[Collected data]
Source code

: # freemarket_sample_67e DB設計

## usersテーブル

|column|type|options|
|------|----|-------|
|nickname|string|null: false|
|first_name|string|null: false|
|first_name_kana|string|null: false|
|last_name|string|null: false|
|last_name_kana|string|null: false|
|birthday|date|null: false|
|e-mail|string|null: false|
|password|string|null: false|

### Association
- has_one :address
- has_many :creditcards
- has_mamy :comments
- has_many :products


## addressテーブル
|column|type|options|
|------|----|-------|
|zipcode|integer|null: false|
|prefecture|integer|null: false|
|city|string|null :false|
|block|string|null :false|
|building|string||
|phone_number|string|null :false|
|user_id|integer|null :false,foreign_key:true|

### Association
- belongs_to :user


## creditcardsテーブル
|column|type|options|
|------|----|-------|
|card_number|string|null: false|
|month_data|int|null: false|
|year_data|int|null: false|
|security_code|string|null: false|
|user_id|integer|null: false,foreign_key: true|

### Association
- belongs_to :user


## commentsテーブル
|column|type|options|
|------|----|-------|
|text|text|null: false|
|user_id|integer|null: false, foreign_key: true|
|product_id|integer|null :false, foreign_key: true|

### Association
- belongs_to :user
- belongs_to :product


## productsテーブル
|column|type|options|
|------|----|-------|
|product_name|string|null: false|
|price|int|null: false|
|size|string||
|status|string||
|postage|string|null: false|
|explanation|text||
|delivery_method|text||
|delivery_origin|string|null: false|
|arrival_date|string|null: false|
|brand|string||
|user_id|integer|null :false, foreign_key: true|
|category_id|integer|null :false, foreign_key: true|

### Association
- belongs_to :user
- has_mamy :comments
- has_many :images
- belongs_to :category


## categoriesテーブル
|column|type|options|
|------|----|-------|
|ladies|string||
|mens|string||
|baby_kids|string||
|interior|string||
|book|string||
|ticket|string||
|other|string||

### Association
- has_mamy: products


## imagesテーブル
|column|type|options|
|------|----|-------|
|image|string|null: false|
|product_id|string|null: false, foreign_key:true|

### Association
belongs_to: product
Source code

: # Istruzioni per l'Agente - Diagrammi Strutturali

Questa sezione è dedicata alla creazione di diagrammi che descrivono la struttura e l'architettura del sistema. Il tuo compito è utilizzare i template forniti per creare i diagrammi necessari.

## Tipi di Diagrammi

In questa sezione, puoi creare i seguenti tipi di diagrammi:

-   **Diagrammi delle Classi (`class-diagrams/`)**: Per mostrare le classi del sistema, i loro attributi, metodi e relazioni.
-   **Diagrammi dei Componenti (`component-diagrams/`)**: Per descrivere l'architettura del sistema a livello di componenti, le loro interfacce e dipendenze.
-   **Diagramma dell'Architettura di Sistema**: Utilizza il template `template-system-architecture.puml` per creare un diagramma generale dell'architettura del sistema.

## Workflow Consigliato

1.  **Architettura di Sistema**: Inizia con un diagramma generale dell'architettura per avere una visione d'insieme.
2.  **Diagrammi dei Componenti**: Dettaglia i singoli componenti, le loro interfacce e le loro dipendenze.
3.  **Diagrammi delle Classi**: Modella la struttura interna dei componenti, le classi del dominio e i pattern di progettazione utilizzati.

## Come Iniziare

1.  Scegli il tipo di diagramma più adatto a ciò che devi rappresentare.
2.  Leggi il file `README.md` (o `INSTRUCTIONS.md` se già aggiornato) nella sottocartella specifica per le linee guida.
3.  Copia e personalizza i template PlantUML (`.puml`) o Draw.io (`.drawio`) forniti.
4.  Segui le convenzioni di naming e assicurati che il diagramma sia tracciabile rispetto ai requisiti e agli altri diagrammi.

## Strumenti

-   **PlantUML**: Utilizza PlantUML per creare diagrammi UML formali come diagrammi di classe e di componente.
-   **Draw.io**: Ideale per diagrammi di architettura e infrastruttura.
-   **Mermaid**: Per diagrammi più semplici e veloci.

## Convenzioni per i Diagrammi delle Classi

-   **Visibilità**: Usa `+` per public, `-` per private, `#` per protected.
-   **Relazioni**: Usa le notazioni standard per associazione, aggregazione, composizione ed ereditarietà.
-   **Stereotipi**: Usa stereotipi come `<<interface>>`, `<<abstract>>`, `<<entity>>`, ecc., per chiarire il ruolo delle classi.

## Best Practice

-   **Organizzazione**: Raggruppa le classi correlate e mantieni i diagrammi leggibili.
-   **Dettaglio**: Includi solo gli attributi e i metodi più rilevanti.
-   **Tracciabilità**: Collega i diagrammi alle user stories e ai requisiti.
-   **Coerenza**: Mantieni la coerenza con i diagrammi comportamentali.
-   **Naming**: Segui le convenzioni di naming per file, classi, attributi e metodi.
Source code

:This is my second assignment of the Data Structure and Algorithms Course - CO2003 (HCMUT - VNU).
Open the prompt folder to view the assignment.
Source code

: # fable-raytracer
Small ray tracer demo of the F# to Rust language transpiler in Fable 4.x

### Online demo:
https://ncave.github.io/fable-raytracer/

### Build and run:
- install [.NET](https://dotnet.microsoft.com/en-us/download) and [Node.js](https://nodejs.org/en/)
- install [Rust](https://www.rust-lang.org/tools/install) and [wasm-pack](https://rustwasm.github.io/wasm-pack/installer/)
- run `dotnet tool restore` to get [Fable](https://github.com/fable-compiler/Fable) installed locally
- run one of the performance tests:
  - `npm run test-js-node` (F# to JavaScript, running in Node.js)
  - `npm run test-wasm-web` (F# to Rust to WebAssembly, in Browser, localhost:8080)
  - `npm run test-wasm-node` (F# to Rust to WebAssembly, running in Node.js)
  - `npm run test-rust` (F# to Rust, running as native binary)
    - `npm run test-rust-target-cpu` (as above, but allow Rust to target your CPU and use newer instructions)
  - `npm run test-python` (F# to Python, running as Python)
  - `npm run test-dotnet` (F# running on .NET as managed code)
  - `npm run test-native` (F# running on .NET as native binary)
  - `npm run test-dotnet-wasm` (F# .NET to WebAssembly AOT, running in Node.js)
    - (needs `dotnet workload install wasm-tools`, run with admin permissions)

To do |
Above are the records; repeat exactly the lines from the one holding "dell'architettura del sistema." down to the one holding "una visione d'insieme.", end lines included.

Solution to the problem |
-   **Diagramma dell'Architettura di Sistema**: Utilizza il template `template-system-architecture.puml` per creare un diagramma generale dell'architettura del sistema.

## Workflow Consigliato

1.  **Architettura di Sistema**: Inizia con un diagramma generale dell'architettura per avere una visione d'insieme.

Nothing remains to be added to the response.